The defendants argue that a single redacted email in the third email chain, attached as exhibit L to the plaintiffs' motion, is also protectable as an implicit request for legal advice. (Def. Opp. Memo. at 17 & n.8). The redacted email appears to consist of Mr. Yassky forwarding a conversation between himself and Mr. Freidman that covers a range of topics to a group of TLC employees. Although Ms. Joshi is copied on the email, there is no indication that it solicits legal advice or implicates a specific legal issue, unlike the redacted emails in Exhibit H. Therefore, the defendants have not met their burden to establish that the redacted email in Exhibit L is protected by the attorney-client privilege.
The defendants shall therefore remove the attorney-client privilege redactions in the email chains attached as Exhibits K and L to plaintiffs' motion.
c. Remaining Communications
Finally, the plaintiffs seek an order requiring the defendants to produce all documents withheld on the basis of attorney-client privilege "where none of the attorneys is a member of the Corporation Counsel's office or the TLC's legal bureau." (Pl. Memo. at 12). The plaintiffs do not clearly explain their rationale for this request; it appears to be based on their argument, discussed above, that communications between two government attorneys are not protected by the attorney-client privilege and their view that the TLC's prosecuting attorneys are not part of the TLC's "legal bureau." (Pl. Memo. at 9 ("Mr. Ross and Ms. Cohen are prosecuting attorneys. . . . [N]either of them is a member of the TLC's legal department . . . ."). The first assertion is incorrect for the reasons already discussed in connection with the Leasecap Enforcement Memoranda. The second assertion seems to make a distinction between the TLC's General Counsel's Office and its prosecuting attorneys, but the plaintiff provide no reason why that distinction warrants a blanket prohibition on applying the attorney-client privilege. This request is denied.
3. Work Product Privilege
The work product doctrine "shields from disclosure materials prepared 'in anticipation of litigation' by a party or the party's representative, absent a showing of substantial need." United States v.
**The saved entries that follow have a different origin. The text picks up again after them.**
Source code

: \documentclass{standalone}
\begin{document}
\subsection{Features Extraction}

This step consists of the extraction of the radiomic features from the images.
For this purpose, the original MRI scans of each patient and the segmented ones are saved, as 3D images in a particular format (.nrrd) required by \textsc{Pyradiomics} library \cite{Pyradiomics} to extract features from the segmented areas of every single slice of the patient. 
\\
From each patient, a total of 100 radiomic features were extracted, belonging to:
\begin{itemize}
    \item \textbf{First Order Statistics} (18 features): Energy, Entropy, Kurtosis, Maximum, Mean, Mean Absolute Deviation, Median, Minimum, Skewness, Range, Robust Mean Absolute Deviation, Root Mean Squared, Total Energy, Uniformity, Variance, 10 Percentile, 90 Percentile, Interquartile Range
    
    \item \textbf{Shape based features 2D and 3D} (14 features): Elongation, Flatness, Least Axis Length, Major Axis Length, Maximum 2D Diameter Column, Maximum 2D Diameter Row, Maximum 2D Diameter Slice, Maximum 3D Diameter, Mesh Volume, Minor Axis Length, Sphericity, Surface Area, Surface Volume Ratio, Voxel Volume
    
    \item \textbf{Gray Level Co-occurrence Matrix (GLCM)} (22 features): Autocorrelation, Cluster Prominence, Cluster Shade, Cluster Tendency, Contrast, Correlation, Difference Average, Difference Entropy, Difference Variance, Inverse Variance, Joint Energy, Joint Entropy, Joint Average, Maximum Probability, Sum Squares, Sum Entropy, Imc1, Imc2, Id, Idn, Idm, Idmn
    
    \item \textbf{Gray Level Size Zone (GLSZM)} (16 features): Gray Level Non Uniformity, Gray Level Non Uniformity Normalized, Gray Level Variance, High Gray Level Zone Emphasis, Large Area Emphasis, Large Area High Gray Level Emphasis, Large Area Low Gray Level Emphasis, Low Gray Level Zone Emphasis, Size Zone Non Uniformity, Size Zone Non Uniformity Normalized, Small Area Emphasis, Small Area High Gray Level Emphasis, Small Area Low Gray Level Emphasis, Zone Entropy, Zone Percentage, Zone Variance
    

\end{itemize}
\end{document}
Adlman, 68 F.3d 1495, 1501 (2d Cir. 1995) (quoting Fed. R. Civ. P. 26(b)(3)). The immunity is designed to protect "mental impressions, conclusions, opinions or theories concerning [] litigation." United States v. Adlman, 134 F.3d 1194, 1194 (2d Cir. 1998). A document is prepared "in anticipation of litigation" if "in light of the nature of the document and the factual situation in the particular case, [it] can fairly be said to have been prepared or obtained because of the prospect of litigation." Id. at 1202 (quoting Charles Alan Wright, Arthur R. Miller, & Richard L. Marcus, 8 Federal Practice & Procedure § 2024, at 343 (1994)). The party invoking the protection bears the heavy burden of establishing that it applies. In re Grand Jury Subpoena Dated July 6, 2005, 510 F.3d 180, 183 (2d Cir. 2007); In re Initial Public Offering Securities Litigation, 249 F.R.D. 457, 459-60 (S.D.N.Y. 2008).
Courts recognize two types of work product: "fact" work product and "opinion" work product. Fact work product encompasses "factual material, including the result of a factual investigation. In contrast, opinion work product reveals the 'mental impressions, conclusions, opinions, or legal theories of an attorney or other representative,' and is entitled to greater protection than fact work product." In re Grand Jury Subpoena Dated July 6, 2005, 510 F.3d at 183 (citation omitted) (quoting Adlman, 134 F.3d at 1197). A party may discover fact work product where it shows a substantial need for the materials and that it cannot obtain the equivalent information by other means without undue hardship. In re Grand Jury Proceedings, 219 F.3d 175, 190 (2d Cir. 2000); Costabile v. County of Westchester, 254 F.R.D. 160, 167 (S.D.N.Y. 2008). Opinion work product is protected from discovery "unless a highly persuasive showing [of need] is made." In re Grand Jury Proceedings, 219 F.3d at 190 (alteration in original) (quoting Adlman, 134 F.3d at 1204); see also In re Initial Public Offering Securities Litigation, 249 F.R.D. at 460 (stating that opinion work product "is typically given absolute protection").
a. Attorney
The plaintiffs move to compel the defendants to produce twelve attorney notes: two of the notes concern leasecap enforcement; seven are notes created in preparation for prosecutions at the New York City Office of Administrative Trials and Hearings ("OATH"); two are notes of complaining witness interviews; and one concerns "failure to comply with TLC directives." (Pl. Memo. at 14; Privilege Log, NYC-P 56-57, 60-66, 68-69, 73).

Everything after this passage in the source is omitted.